What you have to do
Could you set down exactly the lines that start at the one containing "For development instructions, see" and end at the final line of the material below?

Data excerpts
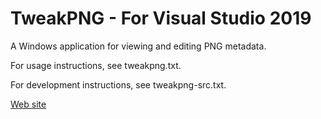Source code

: TweakPNG - For Visual Studio 2019
========

A Windows application for viewing and editing PNG metadata.

For usage instructions, see tweakpng.txt.

For development instructions, see tweakpng-src.txt.

[Web site](http://entropymine.com/jason/tweakpng/)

Solution to this problem
For development instructions, see tweakpng-src.txt.

[Web site](http://entropymine.com/jason/tweakpng/)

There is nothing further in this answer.